SUS ainda não oferta FIV a casais inférteis quase 20 anos após política de reprodução assistida

SÃO PAULO, SP (FOLHAPRESS) – Foram oito anos de espera até Marli Peixoto de Jesus, 33, conseguir chegar a um centro de reprodução humana público e iniciar o processo de FIV (fertilização in vitro) para tentar realizar o sonho de ser mãe.

Por sete anos e meio, ela foi acompanhada em um posto de saúde no Jardim Ângela, na zona sul de São Paulo. Lá, soube que tinha ovários policísticos e o marido, varicocele (varizes nos testículos), duas das principais causas de infertilidade conjugal.

“Sabia que no SUS [Sistema Único de Saúde] seria quase impossível conseguir a FIV. Vivia triste e chorando. Nem acreditei quando me ligaram avisando que eu tinha uma consulta no HM [Hospital da Mulher de SP] para iniciar para o tratamento”, contou ela em 27 de fevereiro, primeiro dia de estimulação ovariana.

No mesmo dia, no centro cirúrgico ao lado, dois embriões eram transferidos para o útero de Ana Patrícia Santana, 39, após uma espera de três anos na atenção primária do município. O marido, Igney Teles Santana, 45, se dizia ansioso. “Eu tô tranquila. Ansiedade eu sentia antes de chegar aqui”, disse Ana.

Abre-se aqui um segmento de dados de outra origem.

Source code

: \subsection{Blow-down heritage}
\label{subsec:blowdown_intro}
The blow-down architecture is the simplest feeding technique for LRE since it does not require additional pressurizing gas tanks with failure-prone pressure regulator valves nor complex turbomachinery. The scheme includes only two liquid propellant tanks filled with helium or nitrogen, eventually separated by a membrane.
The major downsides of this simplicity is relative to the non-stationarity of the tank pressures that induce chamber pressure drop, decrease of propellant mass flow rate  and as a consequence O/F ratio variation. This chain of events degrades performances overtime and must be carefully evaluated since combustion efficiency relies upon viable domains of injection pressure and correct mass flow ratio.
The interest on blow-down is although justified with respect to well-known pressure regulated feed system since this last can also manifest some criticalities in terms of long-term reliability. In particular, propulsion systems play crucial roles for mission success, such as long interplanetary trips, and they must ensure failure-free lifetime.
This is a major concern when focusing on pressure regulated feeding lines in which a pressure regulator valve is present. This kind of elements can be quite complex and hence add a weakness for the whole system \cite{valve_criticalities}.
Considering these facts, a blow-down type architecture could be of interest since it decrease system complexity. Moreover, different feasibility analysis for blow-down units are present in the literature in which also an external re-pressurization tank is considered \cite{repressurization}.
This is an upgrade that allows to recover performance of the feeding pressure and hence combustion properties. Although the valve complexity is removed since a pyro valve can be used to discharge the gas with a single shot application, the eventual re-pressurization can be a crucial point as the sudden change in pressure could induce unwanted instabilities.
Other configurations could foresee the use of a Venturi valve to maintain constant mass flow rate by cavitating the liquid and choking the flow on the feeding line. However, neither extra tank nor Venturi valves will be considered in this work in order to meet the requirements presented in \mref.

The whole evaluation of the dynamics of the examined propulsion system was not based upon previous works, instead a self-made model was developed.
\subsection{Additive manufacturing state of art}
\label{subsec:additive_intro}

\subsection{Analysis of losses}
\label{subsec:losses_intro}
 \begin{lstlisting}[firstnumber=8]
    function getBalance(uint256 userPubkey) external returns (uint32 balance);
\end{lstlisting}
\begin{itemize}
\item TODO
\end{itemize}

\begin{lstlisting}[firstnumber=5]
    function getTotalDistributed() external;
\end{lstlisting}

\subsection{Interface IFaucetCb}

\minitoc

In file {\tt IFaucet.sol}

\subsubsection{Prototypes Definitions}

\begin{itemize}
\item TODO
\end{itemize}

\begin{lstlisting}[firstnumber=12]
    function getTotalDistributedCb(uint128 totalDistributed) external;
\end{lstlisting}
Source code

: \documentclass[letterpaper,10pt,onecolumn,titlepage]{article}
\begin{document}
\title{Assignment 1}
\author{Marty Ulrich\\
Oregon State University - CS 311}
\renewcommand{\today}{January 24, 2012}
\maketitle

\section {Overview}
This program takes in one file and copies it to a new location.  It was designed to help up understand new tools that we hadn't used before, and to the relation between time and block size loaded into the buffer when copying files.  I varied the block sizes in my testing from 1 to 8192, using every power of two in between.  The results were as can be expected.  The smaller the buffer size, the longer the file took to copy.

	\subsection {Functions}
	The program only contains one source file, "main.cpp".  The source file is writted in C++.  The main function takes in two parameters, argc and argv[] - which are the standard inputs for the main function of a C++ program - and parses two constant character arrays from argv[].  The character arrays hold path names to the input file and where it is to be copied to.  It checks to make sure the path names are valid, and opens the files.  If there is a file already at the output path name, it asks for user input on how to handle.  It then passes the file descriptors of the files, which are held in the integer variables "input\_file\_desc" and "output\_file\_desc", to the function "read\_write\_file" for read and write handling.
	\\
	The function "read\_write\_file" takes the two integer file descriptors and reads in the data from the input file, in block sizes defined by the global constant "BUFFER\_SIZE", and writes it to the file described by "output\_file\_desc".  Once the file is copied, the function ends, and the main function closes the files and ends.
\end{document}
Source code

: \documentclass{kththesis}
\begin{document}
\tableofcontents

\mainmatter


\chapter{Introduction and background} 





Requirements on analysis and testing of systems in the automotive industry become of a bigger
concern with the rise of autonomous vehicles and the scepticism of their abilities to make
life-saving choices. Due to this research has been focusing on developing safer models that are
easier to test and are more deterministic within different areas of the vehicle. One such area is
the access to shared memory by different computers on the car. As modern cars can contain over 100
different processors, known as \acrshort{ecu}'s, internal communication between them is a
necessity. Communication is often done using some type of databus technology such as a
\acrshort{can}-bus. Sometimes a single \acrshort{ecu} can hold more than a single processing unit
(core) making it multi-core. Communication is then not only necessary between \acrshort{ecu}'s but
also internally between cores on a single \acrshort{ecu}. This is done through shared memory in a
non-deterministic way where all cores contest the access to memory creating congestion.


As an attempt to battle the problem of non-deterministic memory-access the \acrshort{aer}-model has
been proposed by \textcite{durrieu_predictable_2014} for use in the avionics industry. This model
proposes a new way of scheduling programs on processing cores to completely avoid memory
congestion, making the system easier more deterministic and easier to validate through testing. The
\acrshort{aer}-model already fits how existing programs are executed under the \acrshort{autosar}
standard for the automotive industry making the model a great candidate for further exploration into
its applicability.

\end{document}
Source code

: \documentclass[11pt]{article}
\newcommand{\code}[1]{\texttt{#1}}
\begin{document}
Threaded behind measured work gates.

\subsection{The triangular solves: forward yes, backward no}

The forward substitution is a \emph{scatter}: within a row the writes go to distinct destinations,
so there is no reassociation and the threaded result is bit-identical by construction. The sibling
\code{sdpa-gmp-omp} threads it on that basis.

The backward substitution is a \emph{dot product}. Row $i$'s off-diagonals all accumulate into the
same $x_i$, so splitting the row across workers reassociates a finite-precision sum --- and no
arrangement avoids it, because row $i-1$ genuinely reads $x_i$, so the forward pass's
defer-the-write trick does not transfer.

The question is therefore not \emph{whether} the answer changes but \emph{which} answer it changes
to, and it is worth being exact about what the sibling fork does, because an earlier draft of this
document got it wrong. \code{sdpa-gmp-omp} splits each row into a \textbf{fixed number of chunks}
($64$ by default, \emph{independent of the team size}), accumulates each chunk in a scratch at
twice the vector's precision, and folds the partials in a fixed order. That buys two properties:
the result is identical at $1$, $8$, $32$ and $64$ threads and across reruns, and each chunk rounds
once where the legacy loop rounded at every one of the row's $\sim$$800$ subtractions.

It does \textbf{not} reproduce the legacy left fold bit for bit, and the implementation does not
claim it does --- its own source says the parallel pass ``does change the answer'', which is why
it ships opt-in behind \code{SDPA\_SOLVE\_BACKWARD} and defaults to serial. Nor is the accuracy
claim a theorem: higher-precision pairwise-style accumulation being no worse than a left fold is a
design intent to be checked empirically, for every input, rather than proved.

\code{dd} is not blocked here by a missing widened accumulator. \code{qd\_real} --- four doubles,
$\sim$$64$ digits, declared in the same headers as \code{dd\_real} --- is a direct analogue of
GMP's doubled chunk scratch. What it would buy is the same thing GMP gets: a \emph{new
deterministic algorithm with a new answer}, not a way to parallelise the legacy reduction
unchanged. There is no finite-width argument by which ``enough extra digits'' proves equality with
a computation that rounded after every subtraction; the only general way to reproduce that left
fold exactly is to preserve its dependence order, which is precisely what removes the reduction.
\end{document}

Quatro décadas após o primeiro nascimento de bebê brasileiro por meio de FIV e quase 20 anos depois do lançamento de uma política nacional de atenção integral em reprodução assistida, mulheres que dependem do SUS para engravidar enfrentam inúmeras dificuldades para ter acesso ao tratamento.

Os obstáculos começam com a pouca oferta de serviços públicos. Apenas dez dos 197 centros de reprodução assistida no país atendem o SUS. Desses, só quatro ofertam tratamento totalmente gratuito. Nos demais, os casais precisam arcar com medicações e outros insumos.

Nas clínicas particulares, um ciclo de FIV pode custar de R$ 25 mil a R$ 50 mil, dependendo dos procedimentos associados. O tratamento também não tem previsão de cobertura pelos planos de saúde. Segundo a literatura internacional, a taxa de gravidez com FIV varia entre 35% e 50%, a cada ciclo, dependendo da idade da mulher.

O estado de São Paulo concentra quatro dos dez centros que atendem pacientes do SUS. Mas somente o Hospital da Mulher (antigo Pérola Byington) e o Hospital das Clínicas de São Paulo, ambos na capital paulista, oferecem o tratamento totalmente gratuito por meio de verbas do governo estadual.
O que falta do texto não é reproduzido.